President-elect Donald J. Trump plans to attend a SpaceX launch in Texas on Tuesday, according to two people familiar with the planning, in yet another demonstration of the billionaire Elon Musk’s increasing closeness to the incoming president.
SpaceX will be conducting its sixth test of its Starship rocket, the largest and most powerful rocket ever built, which it soon hopes to use to deliver more of its Starlink communications satellites into orbit and to carry NASA astronauts to the moon. Eventually, Mr. Musk wants to use Starship to take humans to Mars.
The test launch is planned for 5 p.m. Eastern time. Mr. Trump’s plans could always change.
Mr. Musk has been a ubiquitous presence during the presidential transition, frequently attending meetings with Mr. Trump at Mar-a-Lago and sitting in on job interviews for his administration. He traveled with Mr. Trump to Washington, accompanying the president-elect at a meeting with House Republicans. He sat ringside with Mr. Trump at an Ultimate Fighting Championship in New York over the weekend.
SpaceX’s rocket launches have become major media moments for his fans and inner circle, who trek to watch them live.
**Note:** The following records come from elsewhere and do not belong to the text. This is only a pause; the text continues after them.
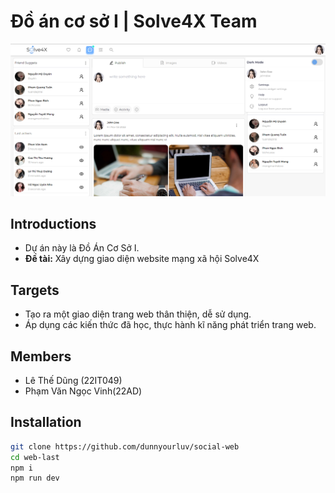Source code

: # Đồ án cơ sở I | Solve4X Team

![Readme Background](image.png)

## Introductions

- Dự án này là Đồ Án Cơ Sở I.
- **Đề tài:** Xây dựng giao diện website mạng xã hội Solve4X

## Targets

- Tạo ra một giao diện trang web thân thiện, dễ sử dụng.
- Áp dụng các kiến thức đã học, thực hành kĩ năng phát triển trang web.

## Members

- Lê Thế Dũng (22IT049)
- Phạm Văn Ngọc Vinh(22AD)

## Installation

```bash
git clone https://github.com/dunnyourluv/social-web
cd web-last
npm i
npm run dev
```
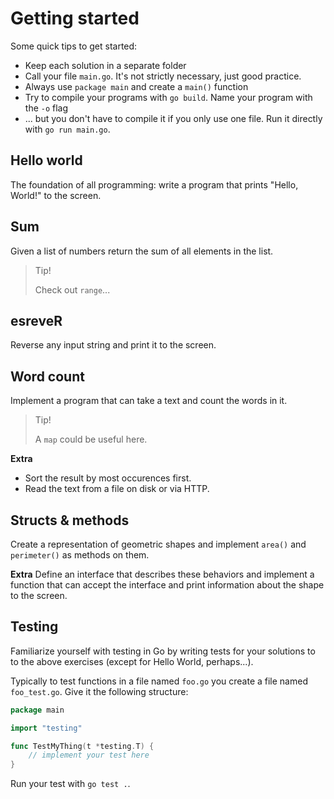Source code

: # Getting started

Some quick tips to get started:

* Keep each solution in a separate folder
* Call your file `main.go`.
  It's not strictly necessary, just good practice.
* Always use `package main` and create a `main()` function
* Try to compile your programs with `go build`.
  Name your program with the `-o` flag
* ... but you don't have to compile it if you only use one file.
  Run it directly with `go run main.go`.

## Hello world

The foundation of all programming:
write a program that prints "Hello, World!"
to the screen.

## Sum

Given a list of numbers
return the sum of all elements in the list.

> Tip!
>
> Check out `range`...

## esreveR

Reverse any input string and print it to the screen.

## Word count

Implement a program that can take a text and count the words in it.

> Tip!
>
> A `map` could be useful here.

**Extra**

* Sort the result by most occurences first.
* Read the text from a file on disk or via HTTP.

## Structs & methods

Create a representation of geometric shapes
and implement `area()` and `perimeter()`
as methods on them.

**Extra** Define an interface that describes these behaviors
and implement a function that can accept the interface and
print information about the shape to the screen.

## Testing

Familiarize yourself with testing in Go by writing tests for your
solutions to to the above exercises
(except for Hello World, perhaps...).

Typically to test functions in a file named `foo.go`
you create a file named `foo_test.go`.
Give it the following structure:

```go
package main

import "testing"

func TestMyThing(t *testing.T) {
    // implement your test here
}
```

Run your test with `go test .`.
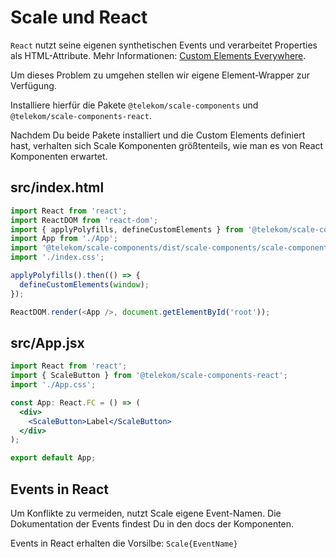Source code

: # Scale und React

`React` nutzt seine eigenen synthetischen Events und verarbeitet Properties als HTML-Attribute. Mehr Informationen: [Custom Elements Everywhere](https://custom-elements-everywhere.com/).

Um dieses Problem zu umgehen stellen wir eigene Element-Wrapper zur Verfügung.

Installiere hierfür die Pakete `@telekom/scale-components` und `@telekom/scale-components-react`.

Nachdem Du beide Pakete installiert und die Custom Elements definiert hast, verhalten sich Scale Komponenten größtenteils, wie man es von React Komponenten erwartet.

## src/index.html
```javascript
import React from 'react';
import ReactDOM from 'react-dom';
import { applyPolyfills, defineCustomElements } from '@telekom/scale-components/loader';
import App from './App';
import '@telekom/scale-components/dist/scale-components/scale-components.css';
import './index.css';

applyPolyfills().then(() => {
  defineCustomElements(window);
});

ReactDOM.render(<App />, document.getElementById('root'));
```

## src/App.jsx
```jsx
import React from 'react';
import { ScaleButton } from '@telekom/scale-components-react';
import './App.css';

const App: React.FC = () => (
  <div>
    <ScaleButton>Label</ScaleButton>
  </div>
);

export default App;

```

## Events in React

Um Konflikte zu vermeiden, nutzt Scale eigene Event-Namen. Die Dokumentation der Events findest Du in den docs der Komponenten.

Events in React erhalten die Vorsilbe: `Scale{EventName}`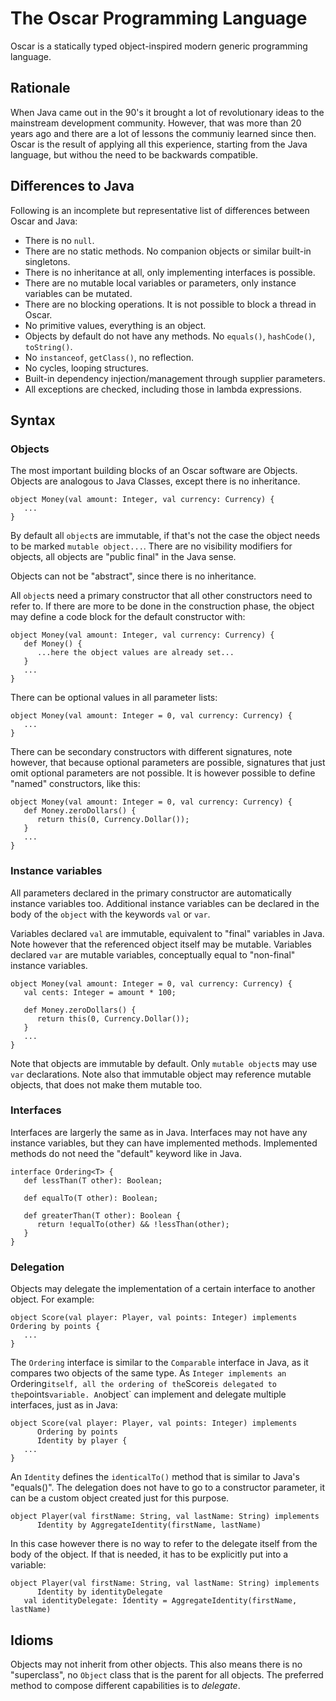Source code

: # The Oscar Programming Language

Oscar is a statically typed object-inspired modern generic programming language.

## Rationale

When Java came out in the 90's it brought a lot of revolutionary ideas to the mainstream development community. However, that was more than 20 years ago and there are a lot of lessons the communiy learned since then. Oscar is the result of applying all this experience, starting from the Java language, but withou the need to be backwards compatible.

 ## Differences to Java
 
 Following is an incomplete but representative list of differences between Oscar and Java:
 
  * There is no `null`.
  * There are no static methods. No companion objects or similar built-in singletons.
  * There is no inheritance at all, only implementing interfaces is possible.
  * There are no mutable local variables or parameters, only instance variables can be mutated.
  * There are no blocking operations. It is not possible to block a thread in Oscar.
  * No primitive values, everything is an object.
  * Objects by default do not have any methods. No `equals()`, `hashCode()`, `toString()`.
  * No `instanceof`, `getClass()`, no reflection.
  * No cycles, looping structures.
  * Built-in dependency injection/management through supplier parameters.
  * All exceptions are checked, including those in lambda expressions.

## Syntax

### Objects

The most important building blocks of an Oscar software are Objects. Objects are analogous to Java Classes, except there is no inheritance.

```oscar
object Money(val amount: Integer, val currency: Currency) {
   ...
}
```

By default all `object`s are immutable, if that's not the case the object needs to be marked `mutable object...`. There are no visibility modifiers for objects, all objects are "public final" in the Java sense.

Objects can not be "abstract", since there is no inheritance.

All `object`s need a primary constructor that all other constructors need to refer to. If there are more to be done in the construction phase, the object may define a code block for the default constructor with:

```oscar
object Money(val amount: Integer, val currency: Currency) {
   def Money() {
      ...here the object values are already set...
   }
   ...
}
```

There can be optional values in all parameter lists:

```oscar
object Money(val amount: Integer = 0, val currency: Currency) {
   ...
}
```

There can be secondary constructors with different signatures, note however, that because optional parameters are possible, signatures that just omit optional parameters are not possible. It is however possible to define "named" constructors, like this:

```oscar
object Money(val amount: Integer = 0, val currency: Currency) {
   def Money.zeroDollars() {
      return this(0, Currency.Dollar());
   }
   ...
}
```

### Instance variables

All parameters declared in the primary constructor are automatically instance variables too. Additional instance variables can be declared in the body of the `object` with the keywords `val` or `var`.

Variables declared `val` are immutable, equivalent to "final" variables in Java. Note however that the referenced object itself may be mutable. Variables declared `var` are mutable variables, conceptually equal to "non-final" instance variables.

```oscar
object Money(val amount: Integer = 0, val currency: Currency) {
   val cents: Integer = amount * 100;

   def Money.zeroDollars() {
      return this(0, Currency.Dollar());
   }
   ...
}
```

Note that objects are immutable by default. Only `mutable object`s may use `var` declarations. Note also that immutable object may reference mutable objects, that does not make them mutable too.

### Interfaces

Interfaces are largerly the same as in Java. Interfaces may not have any instance variables, but they can have implemented methods. Implemented methods do not need the "default" keyword like in Java.

```oscar
interface Ordering<T> {
   def lessThan(T other): Boolean;
   
   def equalTo(T other): Boolean;
   
   def greaterThan(T other): Boolean {
      return !equalTo(other) && !lessThan(other);
   }
}
```

### Delegation

Objects may delegate the implementation of a certain interface to another object. For example:

```oscar
object Score(val player: Player, val points: Integer) implements Ordering by points {
   ...
}
```

The `Ordering` interface is similar to the `Comparable` interface in Java, as it compares two objects of the same type. As `Integer implements an `Ordering` itself, all the ordering of the `Score` is delegated to the `points` variable. An `object` can implement and delegate multiple interfaces, just as in Java:

```oscar
object Score(val player: Player, val points: Integer) implements
      Ordering by points
      Identity by player {
   ...
}
```

An `Identity` defines the `identicalTo()` method that is similar to Java's "equals()". The delegation does not have to go to a constructor parameter, it can be a custom object created just for this purpose.

```oscar
object Player(val firstName: String, val lastName: String) implements
      Identity by AggregateIdentity(firstName, lastName)
```

In this case however there is no way to refer to the delegate itself from the body of the object. If that is needed, it has to be explicitly put into a variable:

```oscar
object Player(val firstName: String, val lastName: String) implements
      Identity by identityDelegate
   val identityDelegate: Identity = AggregateIdentity(firstName, lastName)
```

## Idioms

Objects may not inherit from other objects. This also means there is no "superclass", no `Object` class that is the parent for all objects. The preferred method to compose different capabilities is to *delegate*.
And Mr. Trump has made no secret of his admiration for Mr. Musk’s rocket launches. In the final stretch of Mr. Trump’s campaign, he would frequently interrupt his own political messaging to marvel over SpaceX, particularly the moment when a reusable booster rocket was recaptured at the launchpad by a pair of mechanical arms. Mr. Trump, who made a habit of flitting from topic to topic, would spend a minute or two describing the rocket booster’s recovery with awe.
By the end of his campaign, Mr. Trump was repeating the same well-worn story at nearly every rally: that he had been on the phone with some business leader but had been so captivated by footage of the Starship test that he put the call on hold. (The length that Mr. Trump left the man hanging on the other end of the phone has varied from day to day. By his final rally of the campaign, in Grand Rapids, Mich., Mr. Trump said “that guy was holding, like, for an hour and a half.”)
The stakes for Mr. Musk go beyond having the president-elect’s admiration.
Delays in the approval of launch licenses by the Federal Aviation Administration and Interior Department, as well as fines for environmental violations imposed by the Environmental Protection Agency, have been a great source of frustration for Mr. Musk. This is in part what inspired him to push Mr. Trump to name him to run the so-called Department of Government Efficiency, a role to which Mr. Trump also named Vivek Ramaswamy, a former Republican challenger who dropped out of the 2024 presidential race and became a fervent Trump acolyte. The newly announced entity — whose acronym, DOGE, can be read as a play on Mr. Musk’s cryptocurrency Dogecoin — will look for up to $2 trillion in federal spending to cut by July 2026.
Mr. Musk’s roles as government official and entrepreneur have drawn scrutiny over the possibility of conflicts of interest. The federal government has already committed as much as $4.4 billion to SpaceX to pay for Starship missions to the moon, but Mr. Musk will almost certainly seek billions of dollars in additional contracts, including with the Pentagon, which is considering using it to rapidly ship cargo across the world and for other military missions.